### YOUR OBJECTIVE:
In the records below, find the line holding "从整体架构上看，SREvoL" and the line holding "Rahman & 1 & 4.9 & 11 & 5/5 & 8/9 & 9/10 \\". Set down both, with every line between them, exactly.

### THE DATA:
───

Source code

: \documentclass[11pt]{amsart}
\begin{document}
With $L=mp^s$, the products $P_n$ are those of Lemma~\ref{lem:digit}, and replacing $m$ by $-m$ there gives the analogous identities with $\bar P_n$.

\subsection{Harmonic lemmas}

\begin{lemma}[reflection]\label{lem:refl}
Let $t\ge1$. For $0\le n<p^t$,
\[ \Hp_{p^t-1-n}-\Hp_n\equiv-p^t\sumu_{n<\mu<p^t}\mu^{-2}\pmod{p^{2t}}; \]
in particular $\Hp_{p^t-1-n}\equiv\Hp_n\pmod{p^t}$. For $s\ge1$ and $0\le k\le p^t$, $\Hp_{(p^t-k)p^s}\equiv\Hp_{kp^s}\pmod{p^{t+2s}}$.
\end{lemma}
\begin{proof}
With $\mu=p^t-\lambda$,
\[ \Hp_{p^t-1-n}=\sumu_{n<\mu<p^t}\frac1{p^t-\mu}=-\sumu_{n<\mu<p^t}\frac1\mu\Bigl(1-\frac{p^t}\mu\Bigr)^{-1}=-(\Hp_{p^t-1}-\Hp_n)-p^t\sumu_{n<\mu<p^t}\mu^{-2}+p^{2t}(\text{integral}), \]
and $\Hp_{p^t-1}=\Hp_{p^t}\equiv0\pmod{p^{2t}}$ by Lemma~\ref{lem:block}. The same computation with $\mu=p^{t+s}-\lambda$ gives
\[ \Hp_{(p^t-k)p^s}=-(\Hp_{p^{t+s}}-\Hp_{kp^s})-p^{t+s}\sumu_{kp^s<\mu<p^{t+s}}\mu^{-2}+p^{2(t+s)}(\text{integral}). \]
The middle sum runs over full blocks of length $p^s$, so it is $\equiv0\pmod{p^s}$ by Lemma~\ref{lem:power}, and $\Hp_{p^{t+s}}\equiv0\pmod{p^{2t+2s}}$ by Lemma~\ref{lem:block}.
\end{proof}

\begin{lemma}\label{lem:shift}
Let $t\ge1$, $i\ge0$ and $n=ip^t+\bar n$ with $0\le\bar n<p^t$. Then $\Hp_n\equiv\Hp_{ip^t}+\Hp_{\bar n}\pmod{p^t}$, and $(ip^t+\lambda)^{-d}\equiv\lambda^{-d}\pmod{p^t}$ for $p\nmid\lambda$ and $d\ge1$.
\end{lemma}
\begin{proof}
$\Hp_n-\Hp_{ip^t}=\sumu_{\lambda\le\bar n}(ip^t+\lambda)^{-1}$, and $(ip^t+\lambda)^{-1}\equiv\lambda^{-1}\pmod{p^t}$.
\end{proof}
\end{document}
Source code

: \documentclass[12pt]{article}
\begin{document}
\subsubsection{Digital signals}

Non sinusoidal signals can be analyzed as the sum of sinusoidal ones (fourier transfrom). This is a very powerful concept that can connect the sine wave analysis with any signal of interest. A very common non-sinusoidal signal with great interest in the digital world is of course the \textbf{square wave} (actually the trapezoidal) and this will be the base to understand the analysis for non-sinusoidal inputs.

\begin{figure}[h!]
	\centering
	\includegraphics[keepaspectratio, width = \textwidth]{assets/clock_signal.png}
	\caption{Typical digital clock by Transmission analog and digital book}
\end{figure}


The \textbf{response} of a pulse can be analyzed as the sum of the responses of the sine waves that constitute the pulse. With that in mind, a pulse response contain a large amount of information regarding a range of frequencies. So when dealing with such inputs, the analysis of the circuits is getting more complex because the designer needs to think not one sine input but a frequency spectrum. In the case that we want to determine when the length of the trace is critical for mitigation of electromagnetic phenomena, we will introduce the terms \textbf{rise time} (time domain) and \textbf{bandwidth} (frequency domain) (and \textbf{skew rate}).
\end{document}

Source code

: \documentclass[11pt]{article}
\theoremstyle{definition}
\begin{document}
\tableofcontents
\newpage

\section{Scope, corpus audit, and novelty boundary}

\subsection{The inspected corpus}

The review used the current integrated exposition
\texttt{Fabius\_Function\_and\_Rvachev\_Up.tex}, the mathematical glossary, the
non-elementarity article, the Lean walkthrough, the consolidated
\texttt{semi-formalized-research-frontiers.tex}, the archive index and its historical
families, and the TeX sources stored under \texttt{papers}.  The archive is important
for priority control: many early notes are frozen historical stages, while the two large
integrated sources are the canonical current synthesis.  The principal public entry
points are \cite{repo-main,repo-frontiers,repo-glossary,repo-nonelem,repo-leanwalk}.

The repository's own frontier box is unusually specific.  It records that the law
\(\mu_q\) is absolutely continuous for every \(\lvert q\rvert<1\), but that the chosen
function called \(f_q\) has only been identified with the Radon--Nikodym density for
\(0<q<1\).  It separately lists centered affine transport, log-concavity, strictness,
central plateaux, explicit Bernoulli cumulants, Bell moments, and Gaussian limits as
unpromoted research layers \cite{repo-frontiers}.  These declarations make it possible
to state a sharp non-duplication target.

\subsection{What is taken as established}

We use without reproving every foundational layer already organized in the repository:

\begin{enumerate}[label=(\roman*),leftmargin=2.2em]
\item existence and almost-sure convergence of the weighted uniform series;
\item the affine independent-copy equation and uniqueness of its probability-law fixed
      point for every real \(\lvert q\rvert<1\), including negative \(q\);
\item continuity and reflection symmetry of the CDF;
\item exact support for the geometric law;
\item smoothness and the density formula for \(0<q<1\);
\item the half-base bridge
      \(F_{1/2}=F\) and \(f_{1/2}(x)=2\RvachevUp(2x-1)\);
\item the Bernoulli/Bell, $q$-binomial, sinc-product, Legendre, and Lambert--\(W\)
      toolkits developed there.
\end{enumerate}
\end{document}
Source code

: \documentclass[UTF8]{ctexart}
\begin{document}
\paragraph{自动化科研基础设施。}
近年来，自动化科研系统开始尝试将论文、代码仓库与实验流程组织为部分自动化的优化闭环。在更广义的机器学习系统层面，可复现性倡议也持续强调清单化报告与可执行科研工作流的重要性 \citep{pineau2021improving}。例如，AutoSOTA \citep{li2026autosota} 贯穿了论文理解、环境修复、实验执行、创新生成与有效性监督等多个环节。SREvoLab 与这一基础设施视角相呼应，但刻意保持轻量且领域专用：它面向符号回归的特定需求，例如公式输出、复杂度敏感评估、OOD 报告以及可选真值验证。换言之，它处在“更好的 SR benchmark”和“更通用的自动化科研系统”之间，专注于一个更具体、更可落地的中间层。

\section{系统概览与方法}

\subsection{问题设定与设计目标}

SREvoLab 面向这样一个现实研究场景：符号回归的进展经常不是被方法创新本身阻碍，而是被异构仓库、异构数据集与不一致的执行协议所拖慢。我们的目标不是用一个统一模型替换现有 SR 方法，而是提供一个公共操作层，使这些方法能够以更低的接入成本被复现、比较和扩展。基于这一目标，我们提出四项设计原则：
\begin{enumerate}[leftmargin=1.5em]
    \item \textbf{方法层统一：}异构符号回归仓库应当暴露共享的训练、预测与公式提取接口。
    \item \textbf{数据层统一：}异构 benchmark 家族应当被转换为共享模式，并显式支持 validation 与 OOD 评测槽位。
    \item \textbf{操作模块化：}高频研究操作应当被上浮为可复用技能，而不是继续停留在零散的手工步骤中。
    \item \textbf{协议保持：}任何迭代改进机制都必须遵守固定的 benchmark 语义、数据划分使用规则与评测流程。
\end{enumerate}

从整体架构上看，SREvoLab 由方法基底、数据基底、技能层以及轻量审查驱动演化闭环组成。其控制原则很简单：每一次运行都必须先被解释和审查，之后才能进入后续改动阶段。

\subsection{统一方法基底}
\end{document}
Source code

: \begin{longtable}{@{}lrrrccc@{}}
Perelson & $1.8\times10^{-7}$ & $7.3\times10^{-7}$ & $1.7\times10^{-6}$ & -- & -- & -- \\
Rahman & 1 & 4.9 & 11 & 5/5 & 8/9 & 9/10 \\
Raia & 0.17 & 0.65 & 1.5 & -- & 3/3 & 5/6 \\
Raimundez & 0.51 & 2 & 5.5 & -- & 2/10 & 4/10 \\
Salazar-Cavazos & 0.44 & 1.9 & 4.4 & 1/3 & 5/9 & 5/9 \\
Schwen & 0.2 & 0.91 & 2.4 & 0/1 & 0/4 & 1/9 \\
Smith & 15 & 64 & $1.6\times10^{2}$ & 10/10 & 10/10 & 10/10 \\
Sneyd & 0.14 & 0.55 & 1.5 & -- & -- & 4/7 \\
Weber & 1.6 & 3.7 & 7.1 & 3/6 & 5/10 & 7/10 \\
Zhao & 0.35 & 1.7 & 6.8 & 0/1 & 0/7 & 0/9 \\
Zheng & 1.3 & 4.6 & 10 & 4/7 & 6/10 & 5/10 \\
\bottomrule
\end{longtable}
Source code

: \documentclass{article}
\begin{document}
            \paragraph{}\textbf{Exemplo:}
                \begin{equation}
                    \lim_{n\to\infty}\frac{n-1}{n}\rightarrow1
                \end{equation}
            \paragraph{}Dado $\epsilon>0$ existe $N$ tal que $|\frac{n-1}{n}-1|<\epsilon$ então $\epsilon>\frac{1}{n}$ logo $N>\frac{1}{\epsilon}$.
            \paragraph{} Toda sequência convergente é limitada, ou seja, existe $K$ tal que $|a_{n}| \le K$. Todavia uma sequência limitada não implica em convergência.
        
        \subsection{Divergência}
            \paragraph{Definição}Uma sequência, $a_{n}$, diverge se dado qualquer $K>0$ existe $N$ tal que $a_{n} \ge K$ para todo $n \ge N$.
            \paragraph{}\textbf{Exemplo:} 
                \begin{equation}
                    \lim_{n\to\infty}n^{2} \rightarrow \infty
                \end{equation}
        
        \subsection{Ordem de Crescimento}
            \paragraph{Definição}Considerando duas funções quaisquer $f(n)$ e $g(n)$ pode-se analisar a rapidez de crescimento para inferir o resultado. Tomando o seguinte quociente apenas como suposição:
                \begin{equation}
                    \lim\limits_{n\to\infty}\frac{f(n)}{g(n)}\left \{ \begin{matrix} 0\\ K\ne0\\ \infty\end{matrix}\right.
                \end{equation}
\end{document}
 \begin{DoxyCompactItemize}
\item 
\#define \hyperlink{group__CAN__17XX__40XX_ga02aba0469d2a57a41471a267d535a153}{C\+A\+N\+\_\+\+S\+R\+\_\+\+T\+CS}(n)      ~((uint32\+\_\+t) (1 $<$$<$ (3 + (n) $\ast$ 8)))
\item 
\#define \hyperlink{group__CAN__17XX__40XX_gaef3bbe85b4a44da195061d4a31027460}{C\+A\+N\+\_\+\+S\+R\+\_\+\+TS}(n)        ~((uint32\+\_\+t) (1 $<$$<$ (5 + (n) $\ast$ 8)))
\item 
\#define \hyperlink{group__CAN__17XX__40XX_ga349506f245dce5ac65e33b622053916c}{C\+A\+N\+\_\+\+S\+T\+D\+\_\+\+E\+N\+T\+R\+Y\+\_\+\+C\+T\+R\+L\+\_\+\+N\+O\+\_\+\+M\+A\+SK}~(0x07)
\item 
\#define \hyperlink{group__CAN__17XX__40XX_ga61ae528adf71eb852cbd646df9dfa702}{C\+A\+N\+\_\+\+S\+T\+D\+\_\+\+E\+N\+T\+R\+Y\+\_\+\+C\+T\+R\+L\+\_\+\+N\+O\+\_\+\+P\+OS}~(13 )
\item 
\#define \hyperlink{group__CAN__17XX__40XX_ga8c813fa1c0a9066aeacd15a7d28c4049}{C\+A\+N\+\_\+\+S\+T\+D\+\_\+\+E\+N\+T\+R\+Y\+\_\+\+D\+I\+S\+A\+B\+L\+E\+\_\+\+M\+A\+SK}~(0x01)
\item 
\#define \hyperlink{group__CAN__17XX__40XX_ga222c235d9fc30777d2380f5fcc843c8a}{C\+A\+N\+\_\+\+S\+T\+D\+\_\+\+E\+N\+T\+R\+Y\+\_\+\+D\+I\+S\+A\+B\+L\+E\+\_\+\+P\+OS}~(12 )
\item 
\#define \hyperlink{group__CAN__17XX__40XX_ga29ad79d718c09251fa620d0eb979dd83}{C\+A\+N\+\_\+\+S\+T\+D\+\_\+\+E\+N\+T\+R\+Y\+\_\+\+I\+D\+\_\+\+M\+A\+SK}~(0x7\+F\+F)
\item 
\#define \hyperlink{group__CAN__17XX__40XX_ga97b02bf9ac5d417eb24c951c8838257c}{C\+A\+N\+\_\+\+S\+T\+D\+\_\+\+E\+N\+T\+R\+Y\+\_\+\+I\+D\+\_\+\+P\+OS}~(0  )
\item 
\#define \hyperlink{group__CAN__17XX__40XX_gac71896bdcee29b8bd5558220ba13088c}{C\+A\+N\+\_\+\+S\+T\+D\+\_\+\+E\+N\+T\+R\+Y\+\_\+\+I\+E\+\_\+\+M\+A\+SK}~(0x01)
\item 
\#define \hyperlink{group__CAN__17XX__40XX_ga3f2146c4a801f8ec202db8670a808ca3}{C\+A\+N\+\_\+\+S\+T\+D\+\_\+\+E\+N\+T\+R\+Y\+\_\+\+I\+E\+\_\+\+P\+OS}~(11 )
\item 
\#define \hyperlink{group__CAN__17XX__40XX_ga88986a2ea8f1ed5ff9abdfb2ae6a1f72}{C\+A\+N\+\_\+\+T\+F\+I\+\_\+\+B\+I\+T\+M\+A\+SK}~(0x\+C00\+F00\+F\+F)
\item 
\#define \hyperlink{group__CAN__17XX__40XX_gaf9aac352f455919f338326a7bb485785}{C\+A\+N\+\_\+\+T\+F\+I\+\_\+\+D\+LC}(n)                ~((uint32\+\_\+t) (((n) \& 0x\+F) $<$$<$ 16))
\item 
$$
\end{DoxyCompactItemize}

───

### YOUR SOLUTION:
从整体架构上看，SREvoLab 由方法基底、数据基底、技能层以及轻量审查驱动演化闭环组成。其控制原则很简单：每一次运行都必须先被解释和审查，之后才能进入后续改动阶段。

\subsection{统一方法基底}
\end{document}
Source code

: \begin{longtable}{@{}lrrrccc@{}}
Perelson & $1.8\times10^{-7}$ & $7.3\times10^{-7}$ & $1.7\times10^{-6}$ & -- & -- & -- \\
Rahman & 1 & 4.9 & 11 & 5/5 & 8/9 & 9/10 \\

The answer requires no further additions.